# Task brief
Each record is to be duplicated exactly, with nothing added.

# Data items
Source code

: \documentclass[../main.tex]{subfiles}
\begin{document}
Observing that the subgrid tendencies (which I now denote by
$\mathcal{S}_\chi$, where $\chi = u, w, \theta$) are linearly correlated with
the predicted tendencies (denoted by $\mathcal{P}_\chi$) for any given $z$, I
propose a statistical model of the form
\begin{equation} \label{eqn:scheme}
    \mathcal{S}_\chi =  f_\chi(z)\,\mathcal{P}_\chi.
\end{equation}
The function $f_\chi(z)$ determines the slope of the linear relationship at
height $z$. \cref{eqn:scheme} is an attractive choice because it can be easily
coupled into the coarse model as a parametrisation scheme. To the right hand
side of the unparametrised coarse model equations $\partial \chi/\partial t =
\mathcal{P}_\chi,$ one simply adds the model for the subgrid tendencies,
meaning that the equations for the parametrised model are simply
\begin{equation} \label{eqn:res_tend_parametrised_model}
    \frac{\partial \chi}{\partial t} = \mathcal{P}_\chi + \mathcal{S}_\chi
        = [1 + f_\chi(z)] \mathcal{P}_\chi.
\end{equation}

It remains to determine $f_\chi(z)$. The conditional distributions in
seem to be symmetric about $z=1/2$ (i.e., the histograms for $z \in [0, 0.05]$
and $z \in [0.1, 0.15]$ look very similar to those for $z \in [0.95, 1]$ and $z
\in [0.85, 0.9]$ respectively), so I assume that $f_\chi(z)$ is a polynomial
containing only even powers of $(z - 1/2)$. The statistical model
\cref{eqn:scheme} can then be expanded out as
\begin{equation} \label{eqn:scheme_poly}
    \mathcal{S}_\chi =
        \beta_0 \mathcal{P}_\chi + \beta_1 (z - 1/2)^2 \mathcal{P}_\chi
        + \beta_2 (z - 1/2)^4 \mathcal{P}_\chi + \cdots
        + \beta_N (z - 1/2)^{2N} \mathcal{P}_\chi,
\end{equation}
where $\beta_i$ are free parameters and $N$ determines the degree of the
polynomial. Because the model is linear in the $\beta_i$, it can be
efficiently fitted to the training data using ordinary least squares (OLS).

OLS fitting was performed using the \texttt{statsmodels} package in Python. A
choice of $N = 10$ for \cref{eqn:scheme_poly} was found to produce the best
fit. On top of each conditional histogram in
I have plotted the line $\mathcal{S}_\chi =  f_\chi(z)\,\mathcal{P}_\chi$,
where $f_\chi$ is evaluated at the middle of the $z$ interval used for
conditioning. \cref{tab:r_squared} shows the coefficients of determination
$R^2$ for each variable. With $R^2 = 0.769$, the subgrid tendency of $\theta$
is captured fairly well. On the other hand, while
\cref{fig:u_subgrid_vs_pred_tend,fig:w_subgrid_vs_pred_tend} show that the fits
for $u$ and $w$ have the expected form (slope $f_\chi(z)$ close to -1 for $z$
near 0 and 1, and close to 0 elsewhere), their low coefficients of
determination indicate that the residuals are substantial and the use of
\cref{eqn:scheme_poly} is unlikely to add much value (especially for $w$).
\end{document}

# Task answer
Source code

: \documentclass[../main.tex]{subfiles}
\begin{document}
Observing that the subgrid tendencies (which I now denote by
$\mathcal{S}_\chi$, where $\chi = u, w, \theta$) are linearly correlated with
the predicted tendencies (denoted by $\mathcal{P}_\chi$) for any given $z$, I
propose a statistical model of the form
\begin{equation} \label{eqn:scheme}
    \mathcal{S}_\chi =  f_\chi(z)\,\mathcal{P}_\chi.
\end{equation}
The function $f_\chi(z)$ determines the slope of the linear relationship at
height $z$. \cref{eqn:scheme} is an attractive choice because it can be easily
coupled into the coarse model as a parametrisation scheme. To the right hand
side of the unparametrised coarse model equations $\partial \chi/\partial t =
\mathcal{P}_\chi,$ one simply adds the model for the subgrid tendencies,
meaning that the equations for the parametrised model are simply
\begin{equation} \label{eqn:res_tend_parametrised_model}
    \frac{\partial \chi}{\partial t} = \mathcal{P}_\chi + \mathcal{S}_\chi
        = [1 + f_\chi(z)] \mathcal{P}_\chi.
\end{equation}

It remains to determine $f_\chi(z)$. The conditional distributions in
seem to be symmetric about $z=1/2$ (i.e., the histograms for $z \in [0, 0.05]$
and $z \in [0.1, 0.15]$ look very similar to those for $z \in [0.95, 1]$ and $z
\in [0.85, 0.9]$ respectively), so I assume that $f_\chi(z)$ is a polynomial
containing only even powers of $(z - 1/2)$. The statistical model
\cref{eqn:scheme} can then be expanded out as
\begin{equation} \label{eqn:scheme_poly}
    \mathcal{S}_\chi =
        \beta_0 \mathcal{P}_\chi + \beta_1 (z - 1/2)^2 \mathcal{P}_\chi
        + \beta_2 (z - 1/2)^4 \mathcal{P}_\chi + \cdots
        + \beta_N (z - 1/2)^{2N} \mathcal{P}_\chi,
\end{equation}
where $\beta_i$ are free parameters and $N$ determines the degree of the
polynomial. Because the model is linear in the $\beta_i$, it can be
efficiently fitted to the training data using ordinary least squares (OLS).

OLS fitting was performed using the \texttt{statsmodels} package in Python. A
choice of $N = 10$ for \cref{eqn:scheme_poly} was found to produce the best
fit. On top of each conditional histogram in
I have plotted the line $\mathcal{S}_\chi =  f_\chi(z)\,\mathcal{P}_\chi$,
where $f_\chi$ is evaluated at the middle of the $z$ interval used for
conditioning. \cref{tab:r_squared} shows the coefficients of determination
$R^2$ for each variable. With $R^2 = 0.769$, the subgrid tendency of $\theta$
is captured fairly well. On the other hand, while
\cref{fig:u_subgrid_vs_pred_tend,fig:w_subgrid_vs_pred_tend} show that the fits
for $u$ and $w$ have the expected form (slope $f_\chi(z)$ close to -1 for $z$
near 0 and 1, and close to 0 elsewhere), their low coefficients of
determination indicate that the residuals are substantial and the use of
\cref{eqn:scheme_poly} is unlikely to add much value (especially for $w$).
\end{document}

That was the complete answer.